> _Exercise data_:
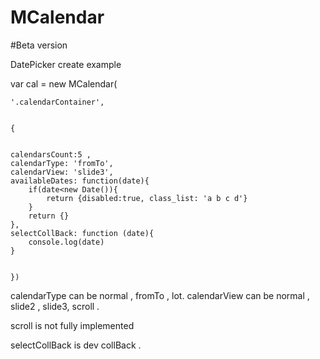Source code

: # MCalendar
#Beta version

DatePicker create example  


var cal = new MCalendar(


    '.calendarContainer',


    {


    calendarsCount:5 ,
    calendarType: 'fromTo',
    calendarView: 'slide3',
    availableDates: function(date){
        if(date<new Date()){
            return {disabled:true, class_list: 'a b c d'}
        } 
        return {}
    },
    selectCollBack: function (date){
        console.log(date)
    }
    
    
    })




calendarType can be normal , fromTo , lot.
calendarView can be normal , slide2 , slide3, scroll .


scroll  is not fully implemented


selectCollBack is dev collBack .
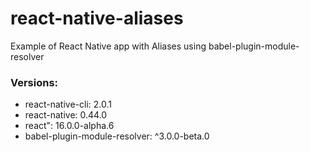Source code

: # react-native-aliases
Example of React Native app with Aliases using babel-plugin-module-resolver

### Versions:
- react-native-cli: 2.0.1 
- react-native: 0.44.0 
- react": 16.0.0-alpha.6 
- babel-plugin-module-resolver: ^3.0.0-beta.0 


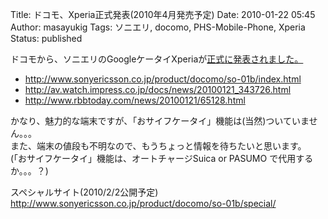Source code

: Title: ドコモ、Xperia正式発表(2010年4月発売予定)
Date: 2010-01-22 05:45
Author: masayukig
Tags: ソニエリ, docomo, PHS-Mobile-Phone, Xperia
Status: published

ドコモから、ソニエリのGoogleケータイXperiaが[正式に発表されました。](http://www.nttdocomo.co.jp/product/foma/smart_phone/so01b/index.html)

-   http://www.sonyericsson.co.jp/product/docomo/so-01b/index.html
-   <http://av.watch.impress.co.jp/docs/news/20100121_343726.html>
-   <http://www.rbbtoday.com/news/20100121/65128.html>

かなり、魅力的な端末ですが、「おサイフケータイ」機能は(当然)ついていません。。。  
また、端末の値段も不明なので、もうちょっと情報を待ちたいと思います。  
(「おサイフケータイ」機能は、オートチャージSuica or PASUMO
で代用するか。。。？)

スペシャルサイト(2010/2/2公開予定)  
<http://www.sonyericsson.co.jp/product/docomo/so-01b/special/>
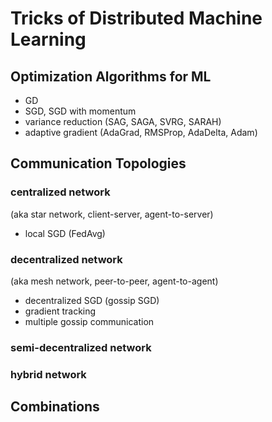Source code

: # Tricks of Distributed Machine Learning

## Optimization Algorithms for ML

- GD
- SGD, SGD with momentum
- variance reduction (SAG, SAGA, SVRG, SARAH)
- adaptive gradient (AdaGrad, RMSProp, AdaDelta, Adam)

## Communication Topologies

### centralized network
(aka star network, client-server, agent-to-server)

- local SGD (FedAvg)

### decentralized network 
(aka mesh network, peer-to-peer, agent-to-agent)

- decentralized SGD (gossip SGD)
- gradient tracking
- multiple gossip communication

### semi-decentralized network

### hybrid network

## Combinations
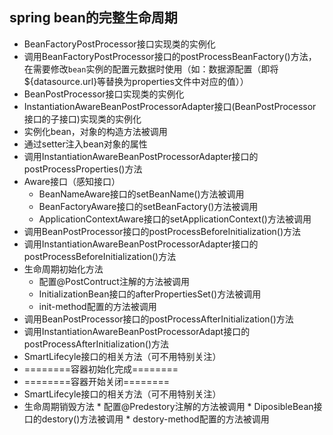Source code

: ## spring bean的完整生命周期
* BeanFactoryPostProcessor接口实现类的实例化
* 调用BeanFactoryPostProcessor接口的postProcessBeanFactory()方法，在需要修改`bean`实例的配置元数据时使用（如：数据源配置（即将${datasource.url}等替换为properties文件中对应的值））
* BeanPostProcessor接口实现类的实例化
* InstantiationAwareBeanPostProcessorAdapter接口(BeanPostProcessor接口的子接口)实现类的实例化
* 实例化bean，对象的构造方法被调用
* 通过setter注入bean对象的属性
* 调用InstantiationAwareBeanPostProcessorAdapter接口的postProcessProperties()方法
* Aware接口（感知接口）
    * BeanNameAware接口的setBeanName()方法被调用
    * BeanFactoryAware接口的setBeanFactory()方法被调用
    * ApplicationContextAware接口的setApplicationContext()方法被调用
* 调用BeanPostProcessor接口的postProcessBeforeInitialization()方法
* 调用InstantiationAwareBeanPostProcessorAdapter接口的postProcessBeforeInitialization()方法
* 生命周期初始化方法
    * 配置@PostContruct注解的方法被调用
    * InitializationBean接口的afterPropertiesSet()方法被调用
    * init-method配置的方法被调用
* 调用BeanPostProcessor接口的postProcessAfterInitialization()方法
* 调用InstantiationAwareBeanPostProcessorAdapt接口的postProcessAfterInitialization()方法
* SmartLifecyle接口的相关方法（可不用特别关注）
* ========容器初始化完成========
* ========容器开始关闭========
* SmartLifecyle接口的相关方法（可不用特别关注）
* 生命周期销毁方法
      * 配置@Predestory注解的方法被调用
      * DiposibleBean接口的destory()方法被调用
      * destory-method配置的方法被调用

> _Goal of the exercise_:
Starting from the records above, filter out all lines except those containing the word "html".

> _Exercise result_:
ドコモから、ソニエリのGoogleケータイXperiaが[正式に発表されました。](http://www.nttdocomo.co.jp/product/foma/smart_phone/so01b/index.html)
-   http://www.sonyericsson.co.jp/product/docomo/so-01b/index.html
-   <http://av.watch.impress.co.jp/docs/news/20100121_343726.html>
-   <http://www.rbbtoday.com/news/20100121/65128.html>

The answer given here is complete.